Dataset excerpts
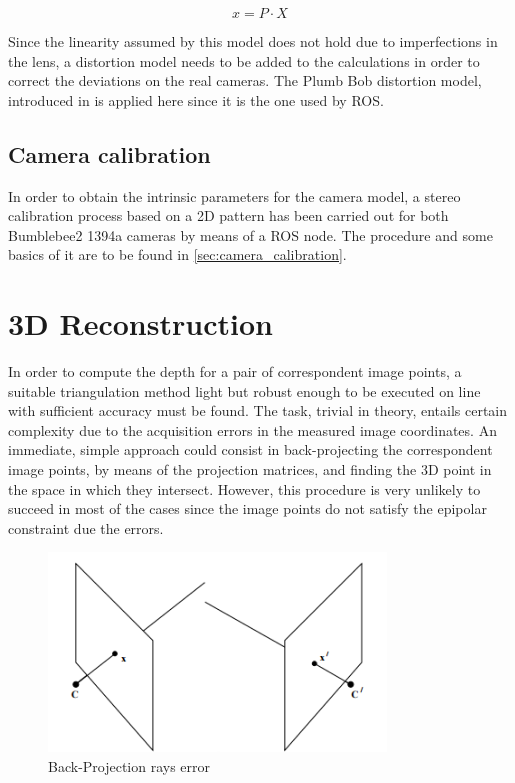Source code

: \begin{equation}
x = P \cdot X
\label{eq:pinhole_model}
\end{equation}

Since the linearity assumed by this model does not hold due to imperfections in the lens, a distortion model needs to be added to the calculations in order to correct the deviations on the real cameras.
The Plumb Bob distortion model, introduced in \cite{Brown} is applied here since it is the one used by ROS.


\subsection{Camera calibration}
\label{sec:cam_calib}
In order to obtain the intrinsic parameters for the camera model, a stereo calibration process based on a 2D pattern has been carried out for both Bumblebee2 1394a cameras by means of a ROS node. The procedure and some basics of it are to be found in \ref{sec:camera_calibration}.

\section{3D Reconstruction}
In order to compute the depth for a pair of correspondent image points, a suitable triangulation method light but robust enough to be executed on line with sufficient accuracy must be found.
The task, trivial in theory, entails certain complexity due to the acquisition errors in the measured image coordinates.
An immediate, simple approach could consist in back-projecting the correspondent image points, by means of the projection matrices, and finding the 3D point in the space in which they intersect.
However, this procedure is very unlikely to succeed in most of the cases since the image points do not satisfy the epipolar constraint due the errors.

\begin{figure}[h]
    \centering
    \includegraphics[width=0.8\textwidth]{figures/back_projection}
    \caption{Back-Projection rays error}
    \label{fig:Back-Projection}
\end{figure}

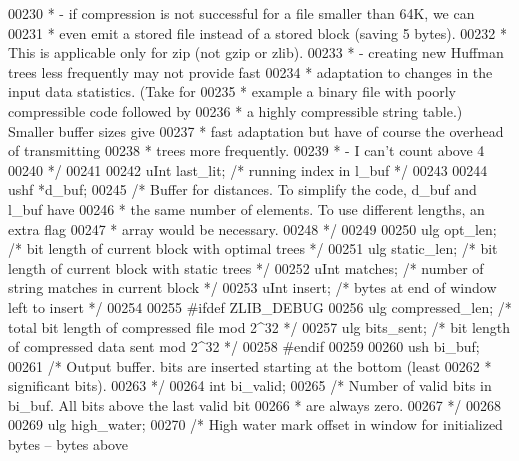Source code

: \begin{DoxyCode}
00230 \textcolor{comment}{     *   - if compression is not successful for a file smaller than 64K, we can}
00231 \textcolor{comment}{     *     even emit a stored file instead of a stored block (saving 5 bytes).}
00232 \textcolor{comment}{     *     This is applicable only for zip (not gzip or zlib).}
00233 \textcolor{comment}{     *   - creating new Huffman trees less frequently may not provide fast}
00234 \textcolor{comment}{     *     adaptation to changes in the input data statistics. (Take for}
00235 \textcolor{comment}{     *     example a binary file with poorly compressible code followed by}
00236 \textcolor{comment}{     *     a highly compressible string table.) Smaller buffer sizes give}
00237 \textcolor{comment}{     *     fast adaptation but have of course the overhead of transmitting}
00238 \textcolor{comment}{     *     trees more frequently.}
00239 \textcolor{comment}{     *   - I can't count above 4}
00240 \textcolor{comment}{     */}
00241 
00242     uInt last\_lit;      \textcolor{comment}{/* running index in l\_buf */}
00243 
00244     ushf *d\_buf;
00245     \textcolor{comment}{/* Buffer for distances. To simplify the code, d\_buf and l\_buf have}
00246 \textcolor{comment}{     * the same number of elements. To use different lengths, an extra flag}
00247 \textcolor{comment}{     * array would be necessary.}
00248 \textcolor{comment}{     */}
00249 
00250     ulg opt\_len;        \textcolor{comment}{/* bit length of current block with optimal trees */}
00251     ulg static\_len;     \textcolor{comment}{/* bit length of current block with static trees */}
00252     uInt matches;       \textcolor{comment}{/* number of string matches in current block */}
00253     uInt insert;        \textcolor{comment}{/* bytes at end of window left to insert */}
00254 
00255 \textcolor{preprocessor}{#ifdef ZLIB\_DEBUG}
00256     ulg compressed\_len; \textcolor{comment}{/* total bit length of compressed file mod 2^32 */}
00257     ulg bits\_sent;      \textcolor{comment}{/* bit length of compressed data sent mod 2^32 */}
00258 \textcolor{preprocessor}{#endif}
00259 
00260     ush bi\_buf;
00261     \textcolor{comment}{/* Output buffer. bits are inserted starting at the bottom (least}
00262 \textcolor{comment}{     * significant bits).}
00263 \textcolor{comment}{     */}
00264     \textcolor{keywordtype}{int} bi\_valid;
00265     \textcolor{comment}{/* Number of valid bits in bi\_buf.  All bits above the last valid bit}
00266 \textcolor{comment}{     * are always zero.}
00267 \textcolor{comment}{     */}
00268 
00269     ulg high\_water;
00270     \textcolor{comment}{/* High water mark offset in window for initialized bytes -- bytes above}

\end{DoxyCode}
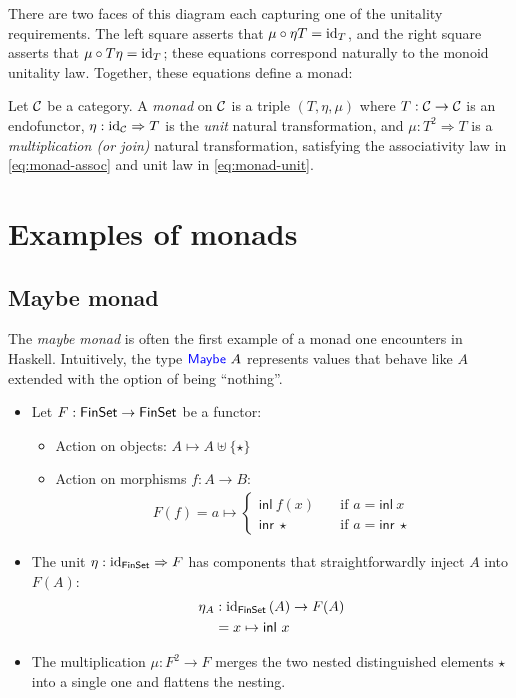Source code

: There are two faces of this diagram each capturing one of the unitality 
requirements. The left square asserts that $\mu \circ \eta T = \id_T$,
and the right square asserts that $\mu \circ T \eta = \id_T$; these 
equations correspond naturally to the monoid unitality law.
Together, these equations define a monad:

\begin{definition}[Monad]
    \sloppy
    Let $\calC$ be a category. A \emph{monad} on $\calC$ 
    is a triple $(T, \eta, \mu)$ where 
$T :
\calC \to \calC$ is an endofunctor,  $\eta : \id_\calC \Rightarrow T$
is the \emph{unit} natural transformation,
and  $\mu : T^2 \Rightarrow T$
is a \emph{multiplication (or join)} natural transformation,
satisfying the associativity law in \cref{eq:monad-assoc}
and unit law in \cref{eq:monad-unit}.
\end{definition}


\section{Examples of monads}


\subsection{Maybe monad}
The \emph{maybe monad} is often the first example of a monad one 
encounters in Haskell.
Intuitively, the type $\plkw{Maybe}~A$ represents values that 
behave like $A$ extended with the option of being ``nothing''.

\begin{itemize}
    \item Let $F : \FinSet \to \FinSet$ be a functor:
    \begin{itemize}
        \item Action on objects: $A \mapsto A \uplus \{\star\}$
        \item Action on morphisms $ f : A \to B$: 
        \begin{align*}
            F(f) = a \mapsto \begin{cases}
                \mathsf{inl}~f(x) \quad& \text{if } a = \mathsf{inl}~x \\ 
                \mathsf{inr}~\star \quad& \text{if } a = \mathsf{inr}~\star
            \end{cases}
        \end{align*}
    \end{itemize}
    \item The unit $\eta : \id_\FinSet \Rightarrow F$ has components 
    that straightforwardly inject $A$ into $F(A)$:
    \begin{align*}
        \eta_A &: \id_\FinSet{} (A) \to F(A) \\
        &= x \mapsto \mathsf{inl}~x
    \end{align*}
    \item The multiplication $\mu : F^2 \rightarrow F$ merges the two 
    nested distinguished elements $\star$ into a single one and 
    flattens the nesting. 
\end{itemize}

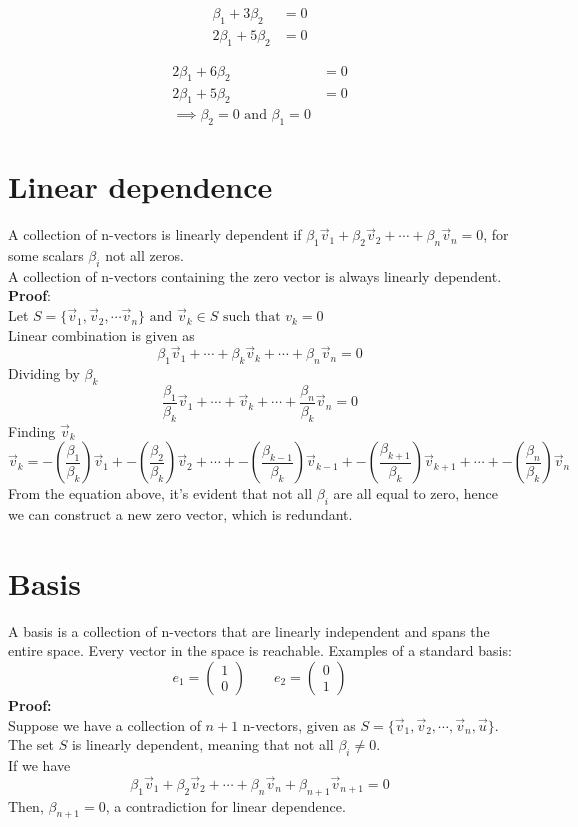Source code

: \documentclass[11pt]{article}
\begin{document}
\begin{align}
 \beta_1 + 3 \beta_2 & = 0\\
 2 \beta_1 + 5 \beta_2 &= 0
\end{align}

\begin{align*}
2 \beta_1 + 6 \beta_2 & = 0\\
 2 \beta_1 + 5 \beta_2 &= 0\\
 \implies \beta_2 = 0 \text{ and } \beta_1 = 0 
\end{align*}
\section{Linear dependence}
A collection of n-vectors is linearly dependent if $\beta_1 \vec v_1 + \beta_2 \vec v_2 + \cdots + \beta_n \vec v_n = 0$, for some scalars $\beta_i$ not all zeros.\\[0.1in]
A collection of n-vectors containing the zero vector is always linearly dependent.\\[0.1in]
\textbf{Proof}:\\[0.1in]
Let $
S = \{\vec v_1, \vec v_2, \cdots \vec v_n\} \text{ and } \vec v_k  \in S \text{ such that } v_k = 0
$\\
Linear combination is given as 
\[\beta_1 \vec v_1 + \cdots + \beta_k \vec v_k + \cdots + \beta_n \vec v_n = 0
\]
Dividing by $\beta_k$
\[\frac{\beta_1}{\beta_k}\vec v_1 + \cdots + \vec v_k + \cdots + \frac{\beta_n}{\beta_k}\vec v_n = 0
\]
Finding $\vec v_k$
\[
\vec v_k =                                      -\left(\frac{\beta_1}{\beta_k}\right)\vec v_ 1 +  -\left(\frac{\beta_2}{\beta_k}\right)\vec v_ 2 +\cdots + -\left(\frac{\beta_{k-1}}{\beta_k}\right)\vec v_ {k -1} +-\left(\frac{\beta_{k + 1}}{\beta_k}\right)\vec v_ {k + 1} +\cdots +
-\left(\frac{\beta_n}{\beta_k}\right)\vec v_ n 
\]
From the equation above, it's evident that not all $\beta_i$ are all equal to zero, hence we can construct a new zero vector, which is redundant.
\section{Basis}
A basis is a collection of n-vectors that are linearly independent and spans the entire space. Every vector in the space is reachable. Examples of a standard basis:
\[e_1 = \begin{pmatrix}
1 \\ 0 
\end{pmatrix} \qquad 
e_2 = 
\begin{pmatrix}
0 \\ 1
\end{pmatrix}
\]
\textbf{Proof:}\\[0.15in]
Suppose we have a collection of $n + 1$ n-vectors, given as 
$
S =
\{ 
\vec v_1, \vec v_2, \cdots , \vec v_n, \vec u \}$. The set  $S$ is linearly dependent, meaning that not all $\beta_i \neq 0$. \\[0.1in]
If we have
\[
\beta_1 \vec v_1 + \beta_2 \vec v_2 + \cdots + \beta_n \vec v_n + \beta_{n+1} \vec v_{n+1} = 0
\]
Then, $\beta_{n +1} = 0$, a contradiction for linear dependence.
\end{document}
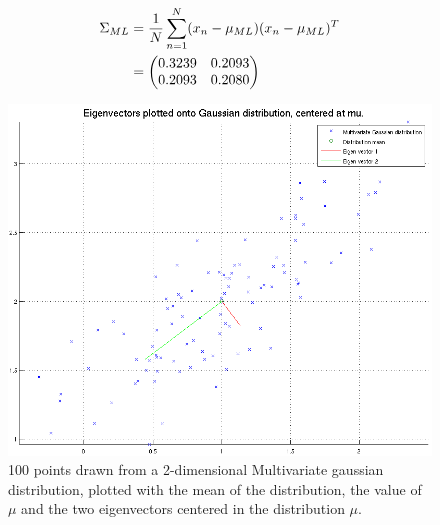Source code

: \begin{align}
	\Sigma_{ML} &= \frac{1}{N} \sum_{n=1}^N (x_n - \mu_{ML}) (x_n - \mu_{ML})^T \notag \\
	&= \begin{pmatrix}
		0.3239 & 0.2093 \\
		0.2093 & 0.2080
	\end{pmatrix} \label{eq:cov}
\end{align}

\begin{figure}[h!]
	\includegraphics[width=\textwidth]{img/multigausseigen}
	\caption{100 points drawn from a 2-dimensional Multivariate gaussian
          distribution, plotted with the mean of the distribution, the value of
          $\mu$ and the two eigenvectors centered in the distribution
          $\mu$. \label{fig:I.2.4.1}}
\end{figure}

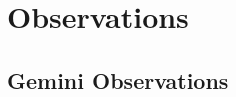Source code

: \documentclass[12pt,preprint]{aastex}
\begin{document}
\section{Observations}






\subsection{Gemini Observations}
\end{document}
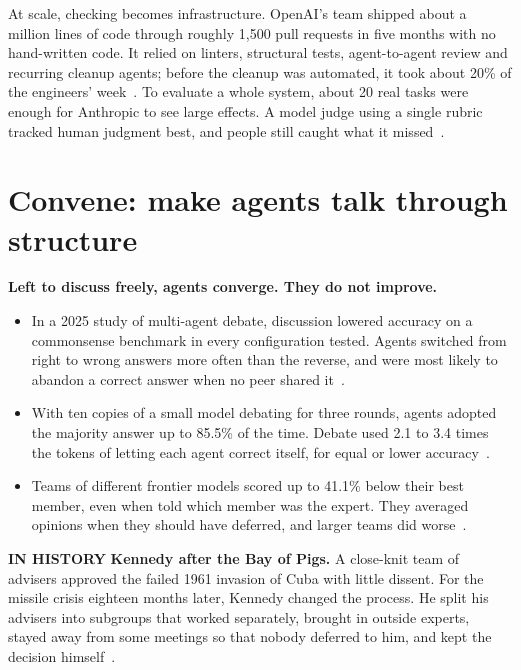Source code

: \documentclass[11pt,letterpaper]{article}
\newcommand{\takeaway}[1]{\textbf{#1}}
\newcommand{\histlabel}[1]{{\sffamily\fontsize{7.6}{9.6}\selectfont\bfseries\color{muted}IN HISTORY}%
  \enspace\textbf{#1}\enspace}
\begin{document}
At scale, checking becomes infrastructure. OpenAI's team shipped about a million lines of code
through roughly 1,500 pull requests in five months with no hand-written code. It relied on
linters, structural tests, agent-to-agent review and recurring cleanup agents; before the
cleanup was automated, it took about 20\% of the engineers' week~\cite{openai}. To evaluate a
whole system, about 20 real tasks were enough for Anthropic to see large effects. A model
judge using a single rubric tracked human judgment best, and people still caught what it
missed~\cite{research}.

\section{Convene: make agents talk through structure}\label{sec:convene}

\takeaway{Left to discuss freely, agents converge. They do not improve.}

\begin{itemize}
  \item In a 2025 study of multi-agent debate, discussion lowered accuracy on a commonsense
        benchmark in every configuration tested. Agents switched from right to wrong answers
        more often than the reverse, and were most likely to abandon a correct answer when no
        peer shared it~\cite{wynn}.
  \item With ten copies of a small model debating for three rounds, agents adopted the
        majority answer up to 85.5\% of the time. Debate used 2.1 to 3.4 times the tokens of
        letting each agent correct itself, for equal or lower accuracy~\cite{cais}.
  \item Teams of different frontier models scored up to 41.1\% below their best member, even
        when told which member was the expert. They averaged opinions when they should have
        deferred, and larger teams did worse~\cite{pappu}.
\end{itemize}

\begin{history}
\histlabel{Kennedy after the Bay of Pigs.} A close-knit team of advisers approved the failed
1961 invasion of Cuba with little dissent. For the missile crisis eighteen months later,
Kennedy changed the process. He split his advisers into subgroups that worked separately,
brought in outside experts, stayed away from some meetings so that nobody deferred to him,
and kept the decision himself~\cite{janis}.
\end{history}
\end{document}
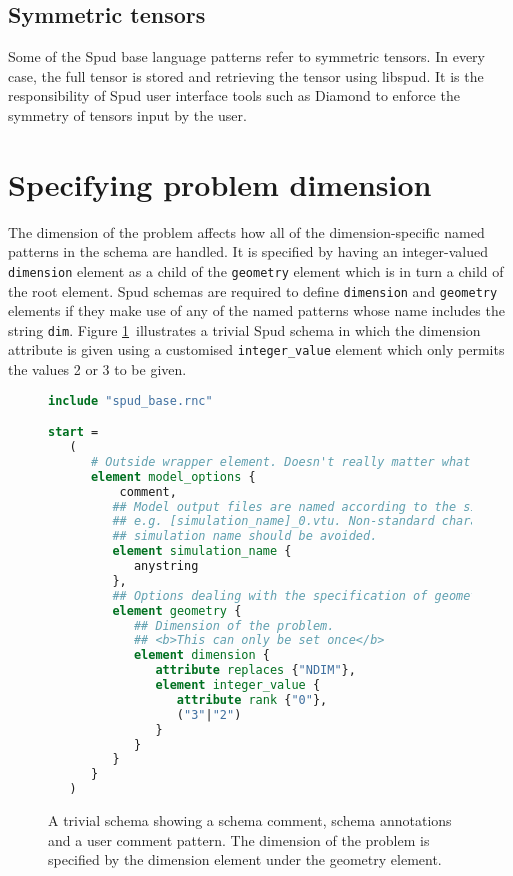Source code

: \documentclass[a4paper, 11pt]{book}
\begin{document}
\subsection{Symmetric tensors}

Some of the Spud base language patterns refer to symmetric tensors. In every
case, the full tensor is stored and retrieving the tensor using libspud. It
is the responsibility of Spud user interface tools such as Diamond to
enforce the symmetry of tensors input by the user.

\section{Specifying problem dimension }

The dimension of the problem affects how all of the dimension-specific named
patterns in the schema are handled. It is specified by having an
integer-valued \lstinline+dimension+ element as a child of the
\lstinline+geometry+ element which is in turn a child of the root
element. Spud schemas are required to define \lstinline+dimension+ and
\lstinline+geometry+ elements if they make use of any of the
named patterns whose name includes the string \verb+dim+. Figure
\ref{fig:schema}\ illustrates a trivial Spud schema in which the dimension
attribute is given using a customised \lstinline+integer_value+ element
which only permits the values 2 or 3 to be given.

\begin{figure}[t]
\begin{lstlisting}[language=rnc,frame=trBL]
include "spud_base.rnc"

start = 
   (
      # Outside wrapper element. Doesn't really matter what the name is.
      element model_options {
          comment,
         ## Model output files are named according to the simulation name, 
         ## e.g. [simulation_name]_0.vtu. Non-standard characters in the 
         ## simulation name should be avoided.
         element simulation_name {
            anystring
         },
         ## Options dealing with the specification of geometry
         element geometry {
            ## Dimension of the problem.
            ## <b>This can only be set once</b>
            element dimension {
               attribute replaces {"NDIM"},
               element integer_value {
                  attribute rank {"0"},
                  ("3"|"2")
               }
            }
         }
      }
   )  
\end{lstlisting}

  \caption{A trivial schema showing a schema comment, schema annotations and
  a user comment pattern. The dimension of the problem is specified by the
  dimension element under the geometry element.}
  \label{fig:schema}

\end{figure}
\end{document}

How to complete this task
Gather each line of the records holding the string "subsection".

Response
\subsection{Camera calibration}
\subsection{Maybe monad}
\subsection{Gemini Observations}
\subsection{Symmetric tensors}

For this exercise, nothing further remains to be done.